» About this exercise
Would you return each entry exactly as written, omitting any pictures?

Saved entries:
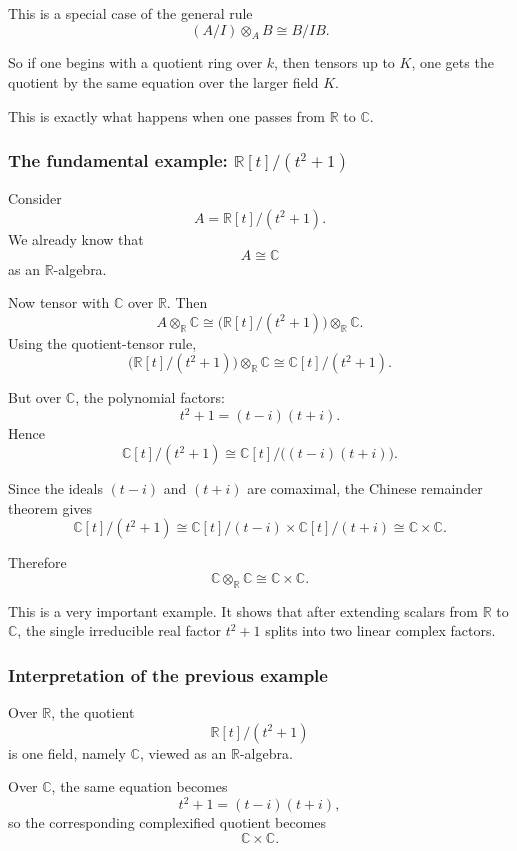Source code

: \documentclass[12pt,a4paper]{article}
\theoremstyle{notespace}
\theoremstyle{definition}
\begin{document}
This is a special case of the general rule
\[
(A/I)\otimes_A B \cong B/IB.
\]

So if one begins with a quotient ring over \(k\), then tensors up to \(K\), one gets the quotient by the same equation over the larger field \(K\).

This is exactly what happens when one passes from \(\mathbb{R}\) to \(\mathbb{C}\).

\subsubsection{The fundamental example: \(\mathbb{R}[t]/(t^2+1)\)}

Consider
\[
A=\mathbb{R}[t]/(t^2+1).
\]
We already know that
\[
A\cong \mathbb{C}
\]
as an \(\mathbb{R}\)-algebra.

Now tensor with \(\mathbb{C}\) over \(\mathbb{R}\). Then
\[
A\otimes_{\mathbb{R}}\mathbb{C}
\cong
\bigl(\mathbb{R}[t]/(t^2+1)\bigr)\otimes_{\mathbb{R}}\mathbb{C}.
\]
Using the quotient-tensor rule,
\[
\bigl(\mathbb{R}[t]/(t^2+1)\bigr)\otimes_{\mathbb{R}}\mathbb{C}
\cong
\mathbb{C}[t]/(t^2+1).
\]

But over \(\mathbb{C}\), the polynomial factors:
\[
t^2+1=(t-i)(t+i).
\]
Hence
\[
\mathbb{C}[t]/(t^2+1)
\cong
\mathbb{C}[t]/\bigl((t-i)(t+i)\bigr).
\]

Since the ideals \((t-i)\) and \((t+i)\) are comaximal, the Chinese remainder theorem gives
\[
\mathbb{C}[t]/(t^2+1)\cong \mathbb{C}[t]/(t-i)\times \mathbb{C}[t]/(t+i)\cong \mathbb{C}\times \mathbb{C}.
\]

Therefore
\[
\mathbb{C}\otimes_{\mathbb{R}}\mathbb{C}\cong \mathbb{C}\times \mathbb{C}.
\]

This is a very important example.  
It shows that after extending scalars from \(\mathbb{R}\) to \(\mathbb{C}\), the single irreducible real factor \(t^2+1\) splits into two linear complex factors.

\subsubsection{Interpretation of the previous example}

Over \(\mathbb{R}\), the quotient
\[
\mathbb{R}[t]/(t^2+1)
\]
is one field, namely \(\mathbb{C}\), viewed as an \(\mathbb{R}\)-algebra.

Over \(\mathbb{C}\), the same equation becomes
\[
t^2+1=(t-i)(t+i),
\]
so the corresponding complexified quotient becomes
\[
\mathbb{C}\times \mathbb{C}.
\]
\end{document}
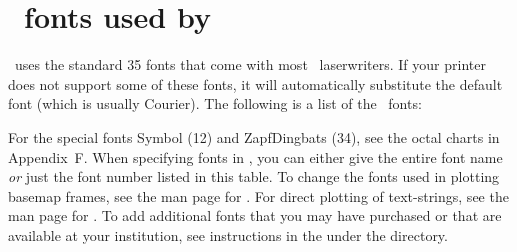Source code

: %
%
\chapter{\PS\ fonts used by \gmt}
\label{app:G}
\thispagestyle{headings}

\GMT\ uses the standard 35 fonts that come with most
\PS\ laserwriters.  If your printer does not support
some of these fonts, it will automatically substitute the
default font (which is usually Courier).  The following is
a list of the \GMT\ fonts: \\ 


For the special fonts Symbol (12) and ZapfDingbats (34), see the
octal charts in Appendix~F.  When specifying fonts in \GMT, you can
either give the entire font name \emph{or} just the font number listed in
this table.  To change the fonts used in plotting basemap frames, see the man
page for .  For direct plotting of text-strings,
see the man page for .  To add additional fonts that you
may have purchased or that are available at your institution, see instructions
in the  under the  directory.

» Your solution
Source code

: \documentclass[12pt,a4paper]{article}
\theoremstyle{notespace}
\theoremstyle{definition}
\begin{document}
This is a special case of the general rule
\[
(A/I)\otimes_A B \cong B/IB.
\]

So if one begins with a quotient ring over \(k\), then tensors up to \(K\), one gets the quotient by the same equation over the larger field \(K\).

This is exactly what happens when one passes from \(\mathbb{R}\) to \(\mathbb{C}\).

\subsubsection{The fundamental example: \(\mathbb{R}[t]/(t^2+1)\)}

Consider
\[
A=\mathbb{R}[t]/(t^2+1).
\]
We already know that
\[
A\cong \mathbb{C}
\]
as an \(\mathbb{R}\)-algebra.

Now tensor with \(\mathbb{C}\) over \(\mathbb{R}\). Then
\[
A\otimes_{\mathbb{R}}\mathbb{C}
\cong
\bigl(\mathbb{R}[t]/(t^2+1)\bigr)\otimes_{\mathbb{R}}\mathbb{C}.
\]
Using the quotient-tensor rule,
\[
\bigl(\mathbb{R}[t]/(t^2+1)\bigr)\otimes_{\mathbb{R}}\mathbb{C}
\cong
\mathbb{C}[t]/(t^2+1).
\]

But over \(\mathbb{C}\), the polynomial factors:
\[
t^2+1=(t-i)(t+i).
\]
Hence
\[
\mathbb{C}[t]/(t^2+1)
\cong
\mathbb{C}[t]/\bigl((t-i)(t+i)\bigr).
\]

Since the ideals \((t-i)\) and \((t+i)\) are comaximal, the Chinese remainder theorem gives
\[
\mathbb{C}[t]/(t^2+1)\cong \mathbb{C}[t]/(t-i)\times \mathbb{C}[t]/(t+i)\cong \mathbb{C}\times \mathbb{C}.
\]

Therefore
\[
\mathbb{C}\otimes_{\mathbb{R}}\mathbb{C}\cong \mathbb{C}\times \mathbb{C}.
\]

This is a very important example.  
It shows that after extending scalars from \(\mathbb{R}\) to \(\mathbb{C}\), the single irreducible real factor \(t^2+1\) splits into two linear complex factors.

\subsubsection{Interpretation of the previous example}

Over \(\mathbb{R}\), the quotient
\[
\mathbb{R}[t]/(t^2+1)
\]
is one field, namely \(\mathbb{C}\), viewed as an \(\mathbb{R}\)-algebra.

Over \(\mathbb{C}\), the same equation becomes
\[
t^2+1=(t-i)(t+i),
\]
so the corresponding complexified quotient becomes
\[
\mathbb{C}\times \mathbb{C}.
\]
\end{document}
Source code

: %
%
\chapter{\PS\ fonts used by \gmt}
\label{app:G}
\thispagestyle{headings}

\GMT\ uses the standard 35 fonts that come with most
\PS\ laserwriters.  If your printer does not support
some of these fonts, it will automatically substitute the
default font (which is usually Courier).  The following is
a list of the \GMT\ fonts: \\ 


For the special fonts Symbol (12) and ZapfDingbats (34), see the
octal charts in Appendix~F.  When specifying fonts in \GMT, you can
either give the entire font name \emph{or} just the font number listed in
this table.  To change the fonts used in plotting basemap frames, see the man
page for .  For direct plotting of text-strings,
see the man page for .  To add additional fonts that you
may have purchased or that are available at your institution, see instructions
in the  under the  directory.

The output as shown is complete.